The story of Balaam and the ass referred to in the title and subtitle of this print comes from Numbers: 22. There Balaam is on his way to meet with Balak, a Moabite and an enemy of the Israelites. But the ass on which he is riding keeps stopping and turning away from the path. Three times she stops and three times she is beaten by Balaam.

And the Lord opened the mouth of the ass, and she said unto Balaam, What have I done to thee, that thou hast smitten me these three times.

Balaam, or The Majesty of the People. Courtesy of the National Portrait Gallery, London.

Balaam, or The Majesty of the People [1783]
© National Portrait Gallery, London

It is only then that an angel of the Lord appears and explains to Balaam that the ass is resisting because she is following the will of the Lord.

In Gillray's version of the tale, Balaam is a grotesquely fat and pampered clergyman carrying a basket of chickens and a sucking pig that he has just collected as part of his tithe. The "ass" that Balaam is riding is is a lean-looking "independent country gentleman and Colonel of the militia." accompanied by a poor John Bull-like farmer with his hat in one hand and a tithe marker(?) in the other who explains that "We farmers have our Bodys Eat up, for the good of our Souls." How low has the "Majesty of the People" fallen!

Gillray had been critical of the wealth of the Anglican Church and its addiction to material comforts in his 1779 print, The Church Militant. In that print the words of the national anthem had been perverted by the church hierarchy to a plea for endless supplies of meat and drink. Here, he portrays a church that continues to use a whip of three lashes labeled: "Pious Fraud," "English Statutes," and "Popish Canons" to support a practice (tithing) that literally rides upon the labors of others.

As the son of a dissenting church sexton, Gillray may have been more sensitive than most to the inequities of tithing. For though the collection of tithes affected every farmer, the benefits went only to members of the Anglican clergy.

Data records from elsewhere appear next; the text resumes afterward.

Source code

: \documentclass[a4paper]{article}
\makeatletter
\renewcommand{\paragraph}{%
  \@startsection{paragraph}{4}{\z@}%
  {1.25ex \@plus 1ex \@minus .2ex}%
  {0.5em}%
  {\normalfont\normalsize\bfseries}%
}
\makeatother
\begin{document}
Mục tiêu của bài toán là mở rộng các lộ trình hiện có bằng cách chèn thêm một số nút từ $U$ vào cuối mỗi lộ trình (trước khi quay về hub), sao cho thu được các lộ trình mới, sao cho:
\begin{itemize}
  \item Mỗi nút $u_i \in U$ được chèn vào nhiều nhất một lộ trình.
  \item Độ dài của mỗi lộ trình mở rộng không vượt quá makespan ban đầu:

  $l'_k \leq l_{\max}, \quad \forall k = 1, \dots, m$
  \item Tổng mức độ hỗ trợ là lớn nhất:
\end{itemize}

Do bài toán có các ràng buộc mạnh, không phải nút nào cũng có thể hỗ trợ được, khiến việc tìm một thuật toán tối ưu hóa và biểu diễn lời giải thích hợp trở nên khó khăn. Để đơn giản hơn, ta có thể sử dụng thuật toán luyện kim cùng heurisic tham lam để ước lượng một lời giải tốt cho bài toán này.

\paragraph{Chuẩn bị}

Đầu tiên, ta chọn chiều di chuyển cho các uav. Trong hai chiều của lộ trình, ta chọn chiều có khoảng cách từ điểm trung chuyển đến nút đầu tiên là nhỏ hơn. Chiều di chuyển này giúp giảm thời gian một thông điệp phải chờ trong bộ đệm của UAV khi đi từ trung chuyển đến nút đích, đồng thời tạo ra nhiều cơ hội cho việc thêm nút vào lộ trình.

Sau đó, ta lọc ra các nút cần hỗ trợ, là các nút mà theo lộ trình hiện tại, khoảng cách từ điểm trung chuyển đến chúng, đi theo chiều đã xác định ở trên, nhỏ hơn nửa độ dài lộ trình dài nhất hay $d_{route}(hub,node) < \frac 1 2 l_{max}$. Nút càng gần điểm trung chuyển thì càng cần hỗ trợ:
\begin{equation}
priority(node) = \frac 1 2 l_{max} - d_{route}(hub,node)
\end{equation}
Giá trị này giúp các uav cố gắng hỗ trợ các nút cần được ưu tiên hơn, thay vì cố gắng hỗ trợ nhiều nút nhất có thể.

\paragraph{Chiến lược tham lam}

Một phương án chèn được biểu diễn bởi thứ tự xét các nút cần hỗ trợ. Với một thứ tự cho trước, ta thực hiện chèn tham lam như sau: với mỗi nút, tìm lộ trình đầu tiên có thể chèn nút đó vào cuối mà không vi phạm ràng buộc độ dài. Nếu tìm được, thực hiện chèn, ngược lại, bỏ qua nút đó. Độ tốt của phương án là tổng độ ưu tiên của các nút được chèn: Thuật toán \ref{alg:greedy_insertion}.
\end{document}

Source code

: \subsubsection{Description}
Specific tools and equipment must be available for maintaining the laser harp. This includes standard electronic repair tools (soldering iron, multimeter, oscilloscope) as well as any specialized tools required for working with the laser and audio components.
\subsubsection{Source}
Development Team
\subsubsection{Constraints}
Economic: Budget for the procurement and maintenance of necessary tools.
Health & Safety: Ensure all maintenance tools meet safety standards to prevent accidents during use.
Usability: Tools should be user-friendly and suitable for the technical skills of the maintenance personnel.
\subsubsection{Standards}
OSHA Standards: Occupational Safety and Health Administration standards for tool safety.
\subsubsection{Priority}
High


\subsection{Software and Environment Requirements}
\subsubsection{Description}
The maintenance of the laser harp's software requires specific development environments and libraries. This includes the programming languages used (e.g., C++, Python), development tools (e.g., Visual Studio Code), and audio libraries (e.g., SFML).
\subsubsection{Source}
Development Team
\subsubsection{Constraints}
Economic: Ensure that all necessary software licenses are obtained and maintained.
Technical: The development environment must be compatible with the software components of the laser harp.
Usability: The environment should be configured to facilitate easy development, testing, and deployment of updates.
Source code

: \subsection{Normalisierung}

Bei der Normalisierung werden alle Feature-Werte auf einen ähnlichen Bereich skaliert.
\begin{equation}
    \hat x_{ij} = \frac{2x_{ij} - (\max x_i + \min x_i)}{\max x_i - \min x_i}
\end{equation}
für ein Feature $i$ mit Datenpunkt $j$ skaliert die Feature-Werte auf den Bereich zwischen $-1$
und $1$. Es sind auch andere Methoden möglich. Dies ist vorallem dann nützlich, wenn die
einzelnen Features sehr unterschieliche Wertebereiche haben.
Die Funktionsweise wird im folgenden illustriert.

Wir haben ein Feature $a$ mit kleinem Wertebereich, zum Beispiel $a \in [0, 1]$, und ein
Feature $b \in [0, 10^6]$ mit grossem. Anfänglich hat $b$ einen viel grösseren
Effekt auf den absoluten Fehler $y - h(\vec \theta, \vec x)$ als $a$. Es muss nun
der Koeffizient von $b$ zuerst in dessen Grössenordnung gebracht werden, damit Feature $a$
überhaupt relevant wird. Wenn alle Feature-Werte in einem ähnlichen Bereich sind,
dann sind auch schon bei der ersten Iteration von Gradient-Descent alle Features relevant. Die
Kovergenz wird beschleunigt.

Gillray may have had a specific instance in mind. The Colonel, though lean, does not appear to be a type, but a specific portrait caricature. But I have been thus far unable to identify him. The fact that he is independent gentleman and a member of the militia, however, suggests that the critique has a patriotic component. The church is unnecessarily burdening the very people who are already sacrificing for their country.